Another possible OFPP chief surfaces
Here’s another candidate to consider as a possible OFPP administrator: Cathy Garman.
Garman has had a long, long, long history in federal contracting and still understands what’s happening in government acquisition today. President Barack Obama is eying contracting reforms in the Defense Department, and Garman knows the department’s acquisition processes and, no doubt, its faults.
She’s currently a staffer on the House Armed Services Committee and has been there since 2007—her second stint with the committee.
She moved to the committee after being senior vice president of the Contract Services Association of America since 1998. She was a 2002 Federal 100 award winner while at CSA for her work on a broad initiative against requiring public-private competitions for federal work. Here’s a long bio of Garman.
From 1990 to 1995, Garman was a staff member on the House Armed Services Committee and was instrumental in drafting the Federal Acquisition Streamlining Act of 1994—the first major comprehensive reform of the government’s acquisition system in more than a decade.
In March Obama said acquisition problems are governmentwide, but he focused on the defense contracting.

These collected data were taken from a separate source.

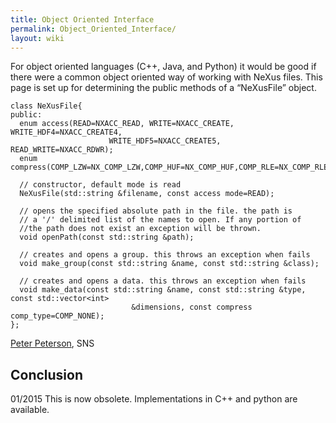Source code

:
 ```yaml
---
title: Object Oriented Interface
permalink: Object_Oriented_Interface/
layout: wiki
---
```


For object oriented languages (C++, Java, and Python) it would be good
if there were a common object oriented way of working with NeXus files.
This page is set up for determining the public methods of a “NeXusFile”
object.

    class NeXusFile{
    public:
      enum access(READ=NXACC_READ, WRITE=NXACC_CREATE, WRITE_HDF4=NXACC_CREATE4, 
                          WRITE_HDF5=NXACC_CREATE5, READ_WRITE=NXACC_RDWR);
      enum compress(COMP_LZW=NX_COMP_LZW,COMP_HUF=NX_COMP_HUF,COMP_RLE=NX_COMP_RLE,COMP_NONE);

      // constructor, default mode is read
      NeXusFile(std::string &filename, const access mode=READ);

      // opens the specified absolute path in the file. the path is 
      // a '/' delimited list of the names to open. If any portion of 
      //the path does not exist an exception will be thrown.
      void openPath(const std::string &path);
      
      // creates and opens a group. this throws an exception when fails
      void make_group(const std::string &name, const std::string &class);

      // creates and opens a data. this throws an exception when fails
      void make_data(const std::string &name, const std::string &type, const std::vector<int> 
                               &dimensions, const compress comp_type=COMP_NONE);
    };

[Peter Peterson](User%3APfpeterson "wikilink"), SNS

Conclusion
----------

01/2015 This is now obsolete. Implementations in C++ and python are
available.
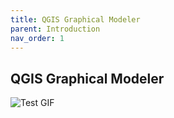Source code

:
 ```yaml
---
title: QGIS Graphical Modeler
parent: Introduction
nav_order: 1
---
```


## QGIS Graphical Modeler

![Test GIF](assets/images/daft.gif)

“Last year, the Government Accountability Office, GAO, looked into 95 major defense projects and found cost overruns that totaled $295 billion. Let me repeat: That’s $295 billion in wasteful spending. And this wasteful spending has many sources. It comes from investments and unproven technologies. It comes from a lack of oversight. It comes from influence peddling and indefensible no-bid contracts that have cost American taxpayers billions of dollars,” Obama said during a March 4 press conference in which he announced his procurement reforms memo. In May, Obama signed into law the Weapons Systems Acquisition Reform Act as a way to put tighter holds on how the Defense Department buys major weapons systems.
Garman is one of the names floating around the acquisition community as a possible nominee, along with David Gragan, the District of Columbia's chief procurement officer. He didn’t respond yesterday to an e-mail or voicemail about the job. David Yarkin, a deputy secretary for procurement of the Pennsylvania Department of General Services from 2003 to 2005, is another name I've heard that the Office of Management and Budget officials interviewed, but he quickly said he was not a candidate for the job.
Interestingly, based on conversations, people well-connected to the federal acquisition community have been stumped about who the White House will name as nominee for the OFPP administrator job. Most nominees’ names for other government jobs are leaked out before the official announcement. This is a different case.
Questions:
Do you think Garman has the leadership skills needed?
Also, should this OFPP job be considered so important as to be kept such a secret?